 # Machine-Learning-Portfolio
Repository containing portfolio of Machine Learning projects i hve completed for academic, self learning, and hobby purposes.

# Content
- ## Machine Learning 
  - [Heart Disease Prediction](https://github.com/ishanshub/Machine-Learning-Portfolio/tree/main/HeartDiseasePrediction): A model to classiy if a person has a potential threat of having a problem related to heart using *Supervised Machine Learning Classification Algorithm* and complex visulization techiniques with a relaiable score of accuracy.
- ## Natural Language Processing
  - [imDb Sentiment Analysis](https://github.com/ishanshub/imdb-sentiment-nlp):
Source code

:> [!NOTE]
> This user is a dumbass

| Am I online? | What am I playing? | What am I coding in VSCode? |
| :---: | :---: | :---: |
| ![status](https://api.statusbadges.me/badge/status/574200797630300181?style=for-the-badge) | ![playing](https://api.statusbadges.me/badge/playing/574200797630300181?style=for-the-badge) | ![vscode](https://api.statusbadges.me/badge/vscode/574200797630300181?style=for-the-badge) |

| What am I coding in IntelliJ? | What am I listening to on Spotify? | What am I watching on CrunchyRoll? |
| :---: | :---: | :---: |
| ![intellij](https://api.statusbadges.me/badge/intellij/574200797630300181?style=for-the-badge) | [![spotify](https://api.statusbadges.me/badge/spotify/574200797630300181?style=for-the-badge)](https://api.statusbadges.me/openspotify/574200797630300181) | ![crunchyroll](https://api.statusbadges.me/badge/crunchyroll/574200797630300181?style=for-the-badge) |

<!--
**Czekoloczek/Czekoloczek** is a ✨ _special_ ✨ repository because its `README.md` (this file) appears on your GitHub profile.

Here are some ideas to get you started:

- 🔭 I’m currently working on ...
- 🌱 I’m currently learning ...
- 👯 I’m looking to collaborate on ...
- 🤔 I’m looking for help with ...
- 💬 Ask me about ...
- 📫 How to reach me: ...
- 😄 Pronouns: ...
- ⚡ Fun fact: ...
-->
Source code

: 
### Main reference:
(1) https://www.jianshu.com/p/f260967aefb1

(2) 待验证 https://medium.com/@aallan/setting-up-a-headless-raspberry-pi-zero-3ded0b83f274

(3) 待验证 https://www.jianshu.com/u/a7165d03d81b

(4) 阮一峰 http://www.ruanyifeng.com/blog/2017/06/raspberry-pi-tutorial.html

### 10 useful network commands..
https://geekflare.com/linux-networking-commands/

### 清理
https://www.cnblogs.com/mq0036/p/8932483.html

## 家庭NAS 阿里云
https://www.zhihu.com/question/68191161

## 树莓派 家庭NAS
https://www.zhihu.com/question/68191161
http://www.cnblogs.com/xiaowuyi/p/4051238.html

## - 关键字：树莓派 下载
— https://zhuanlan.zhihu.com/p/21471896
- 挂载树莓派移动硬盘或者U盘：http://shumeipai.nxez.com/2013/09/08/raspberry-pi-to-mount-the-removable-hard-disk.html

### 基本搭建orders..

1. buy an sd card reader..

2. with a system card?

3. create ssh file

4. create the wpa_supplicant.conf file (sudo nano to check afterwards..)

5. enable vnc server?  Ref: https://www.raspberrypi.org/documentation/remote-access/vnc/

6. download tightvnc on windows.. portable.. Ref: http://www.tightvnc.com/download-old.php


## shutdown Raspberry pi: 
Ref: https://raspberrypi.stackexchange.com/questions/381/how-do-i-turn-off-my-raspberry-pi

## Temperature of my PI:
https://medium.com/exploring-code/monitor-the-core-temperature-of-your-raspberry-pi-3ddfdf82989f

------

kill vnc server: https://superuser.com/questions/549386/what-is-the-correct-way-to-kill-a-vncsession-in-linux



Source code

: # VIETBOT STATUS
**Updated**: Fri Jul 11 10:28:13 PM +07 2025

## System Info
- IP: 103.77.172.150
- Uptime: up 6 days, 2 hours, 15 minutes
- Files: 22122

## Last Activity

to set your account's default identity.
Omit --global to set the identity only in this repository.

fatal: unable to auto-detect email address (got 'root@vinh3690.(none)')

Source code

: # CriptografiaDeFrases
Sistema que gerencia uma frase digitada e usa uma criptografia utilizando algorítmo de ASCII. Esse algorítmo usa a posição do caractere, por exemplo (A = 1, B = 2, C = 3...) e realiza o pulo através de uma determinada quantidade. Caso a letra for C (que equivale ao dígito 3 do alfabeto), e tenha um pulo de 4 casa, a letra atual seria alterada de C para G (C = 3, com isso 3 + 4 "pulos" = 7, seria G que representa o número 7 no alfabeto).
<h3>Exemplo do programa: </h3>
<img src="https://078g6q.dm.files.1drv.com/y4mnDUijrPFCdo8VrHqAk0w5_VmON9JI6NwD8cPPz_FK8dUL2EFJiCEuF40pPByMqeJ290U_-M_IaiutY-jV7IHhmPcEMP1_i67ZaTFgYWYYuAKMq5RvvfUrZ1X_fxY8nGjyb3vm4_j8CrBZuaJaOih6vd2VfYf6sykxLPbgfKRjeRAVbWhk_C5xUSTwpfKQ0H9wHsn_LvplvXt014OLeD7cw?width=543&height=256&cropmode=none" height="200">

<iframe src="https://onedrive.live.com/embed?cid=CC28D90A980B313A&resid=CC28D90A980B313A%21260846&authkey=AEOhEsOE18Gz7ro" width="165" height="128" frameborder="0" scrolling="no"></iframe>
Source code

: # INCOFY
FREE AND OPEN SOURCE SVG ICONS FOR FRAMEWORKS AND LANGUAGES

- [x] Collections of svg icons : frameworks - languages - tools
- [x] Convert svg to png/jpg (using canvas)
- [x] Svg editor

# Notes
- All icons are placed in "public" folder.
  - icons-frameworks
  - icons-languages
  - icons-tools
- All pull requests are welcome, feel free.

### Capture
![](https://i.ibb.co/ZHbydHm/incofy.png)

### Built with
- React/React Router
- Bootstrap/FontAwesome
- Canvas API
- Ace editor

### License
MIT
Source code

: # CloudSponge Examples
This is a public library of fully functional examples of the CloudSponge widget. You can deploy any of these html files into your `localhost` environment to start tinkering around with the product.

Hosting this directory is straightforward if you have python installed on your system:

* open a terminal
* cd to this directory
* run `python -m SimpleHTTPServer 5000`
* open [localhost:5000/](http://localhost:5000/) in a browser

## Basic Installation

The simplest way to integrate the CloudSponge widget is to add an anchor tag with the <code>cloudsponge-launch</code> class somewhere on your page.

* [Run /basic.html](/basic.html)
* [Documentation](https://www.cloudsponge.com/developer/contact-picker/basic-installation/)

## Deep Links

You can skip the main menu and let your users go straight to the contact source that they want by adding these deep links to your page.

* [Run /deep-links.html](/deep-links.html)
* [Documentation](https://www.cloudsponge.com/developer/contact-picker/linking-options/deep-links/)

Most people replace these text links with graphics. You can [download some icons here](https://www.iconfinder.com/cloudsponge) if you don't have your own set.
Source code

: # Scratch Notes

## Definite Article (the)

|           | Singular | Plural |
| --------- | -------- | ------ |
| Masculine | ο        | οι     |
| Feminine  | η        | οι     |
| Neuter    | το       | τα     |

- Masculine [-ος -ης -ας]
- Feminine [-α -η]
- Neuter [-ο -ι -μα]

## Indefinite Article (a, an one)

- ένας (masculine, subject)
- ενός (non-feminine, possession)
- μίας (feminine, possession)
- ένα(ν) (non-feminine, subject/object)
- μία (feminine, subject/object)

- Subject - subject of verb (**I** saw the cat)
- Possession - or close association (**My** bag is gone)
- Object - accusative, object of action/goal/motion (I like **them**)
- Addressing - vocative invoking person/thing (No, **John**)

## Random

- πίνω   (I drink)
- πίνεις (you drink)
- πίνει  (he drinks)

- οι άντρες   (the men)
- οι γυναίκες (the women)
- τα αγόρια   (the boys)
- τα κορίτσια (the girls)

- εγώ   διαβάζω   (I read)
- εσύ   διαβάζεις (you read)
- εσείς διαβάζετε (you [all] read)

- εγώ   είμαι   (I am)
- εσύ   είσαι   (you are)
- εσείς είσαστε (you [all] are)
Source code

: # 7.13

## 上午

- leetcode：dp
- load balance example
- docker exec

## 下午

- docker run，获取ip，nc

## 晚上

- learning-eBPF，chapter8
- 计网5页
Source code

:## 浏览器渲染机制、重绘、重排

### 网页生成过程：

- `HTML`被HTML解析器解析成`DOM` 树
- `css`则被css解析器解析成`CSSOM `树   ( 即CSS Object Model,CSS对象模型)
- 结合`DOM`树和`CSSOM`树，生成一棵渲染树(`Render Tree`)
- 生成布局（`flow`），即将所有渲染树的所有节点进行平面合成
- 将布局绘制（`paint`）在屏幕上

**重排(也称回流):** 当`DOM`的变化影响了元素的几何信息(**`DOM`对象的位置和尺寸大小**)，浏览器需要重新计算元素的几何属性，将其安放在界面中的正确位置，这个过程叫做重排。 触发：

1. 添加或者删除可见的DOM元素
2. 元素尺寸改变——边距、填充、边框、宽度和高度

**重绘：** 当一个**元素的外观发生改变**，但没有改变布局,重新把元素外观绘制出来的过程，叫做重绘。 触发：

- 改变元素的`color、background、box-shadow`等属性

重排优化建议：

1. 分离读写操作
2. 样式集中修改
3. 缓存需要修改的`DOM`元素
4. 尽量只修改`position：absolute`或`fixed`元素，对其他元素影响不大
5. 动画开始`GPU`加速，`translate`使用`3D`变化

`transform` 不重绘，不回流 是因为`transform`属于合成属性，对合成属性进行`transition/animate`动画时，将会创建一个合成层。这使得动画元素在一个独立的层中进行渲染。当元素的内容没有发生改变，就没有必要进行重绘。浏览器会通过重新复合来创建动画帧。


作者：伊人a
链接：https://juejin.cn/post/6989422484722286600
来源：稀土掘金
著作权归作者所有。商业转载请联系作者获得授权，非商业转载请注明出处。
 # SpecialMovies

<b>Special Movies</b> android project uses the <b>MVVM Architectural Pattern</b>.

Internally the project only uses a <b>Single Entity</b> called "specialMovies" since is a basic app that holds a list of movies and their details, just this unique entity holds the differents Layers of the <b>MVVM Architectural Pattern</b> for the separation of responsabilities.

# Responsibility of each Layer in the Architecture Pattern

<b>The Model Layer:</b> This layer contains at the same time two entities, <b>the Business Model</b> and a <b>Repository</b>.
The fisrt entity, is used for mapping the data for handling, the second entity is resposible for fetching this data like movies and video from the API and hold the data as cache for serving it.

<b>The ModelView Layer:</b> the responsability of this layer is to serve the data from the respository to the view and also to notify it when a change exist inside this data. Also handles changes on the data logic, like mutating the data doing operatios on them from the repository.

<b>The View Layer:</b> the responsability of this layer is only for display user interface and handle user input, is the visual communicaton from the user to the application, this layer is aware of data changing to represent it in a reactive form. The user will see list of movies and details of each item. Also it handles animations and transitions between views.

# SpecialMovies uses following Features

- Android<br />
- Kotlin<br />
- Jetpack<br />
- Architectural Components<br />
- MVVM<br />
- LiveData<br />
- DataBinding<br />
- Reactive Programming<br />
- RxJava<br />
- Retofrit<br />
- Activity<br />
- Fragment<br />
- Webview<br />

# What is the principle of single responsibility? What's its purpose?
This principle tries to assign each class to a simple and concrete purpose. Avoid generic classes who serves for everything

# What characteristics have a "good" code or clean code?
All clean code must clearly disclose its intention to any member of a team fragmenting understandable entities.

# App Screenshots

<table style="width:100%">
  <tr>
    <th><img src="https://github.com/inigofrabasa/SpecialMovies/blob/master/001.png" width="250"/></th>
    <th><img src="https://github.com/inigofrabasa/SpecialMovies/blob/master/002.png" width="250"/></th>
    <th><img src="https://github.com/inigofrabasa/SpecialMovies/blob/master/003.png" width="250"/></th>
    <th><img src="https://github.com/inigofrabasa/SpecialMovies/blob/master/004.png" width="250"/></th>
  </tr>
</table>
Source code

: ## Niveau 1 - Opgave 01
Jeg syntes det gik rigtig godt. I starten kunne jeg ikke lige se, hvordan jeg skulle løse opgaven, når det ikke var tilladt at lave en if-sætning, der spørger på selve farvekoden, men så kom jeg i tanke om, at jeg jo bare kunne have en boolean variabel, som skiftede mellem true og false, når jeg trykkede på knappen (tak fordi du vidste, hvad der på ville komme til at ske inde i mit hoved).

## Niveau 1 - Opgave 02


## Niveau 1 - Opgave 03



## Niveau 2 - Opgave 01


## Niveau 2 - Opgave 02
————
Between the first line of the entries above and the line with "- ## Machine Learning", both included, copy every line exactly and nothing outside that range.

COMPLETED TASK:
 # Machine-Learning-Portfolio
Repository containing portfolio of Machine Learning projects i hve completed for academic, self learning, and hobby purposes.

# Content
- ## Machine Learning 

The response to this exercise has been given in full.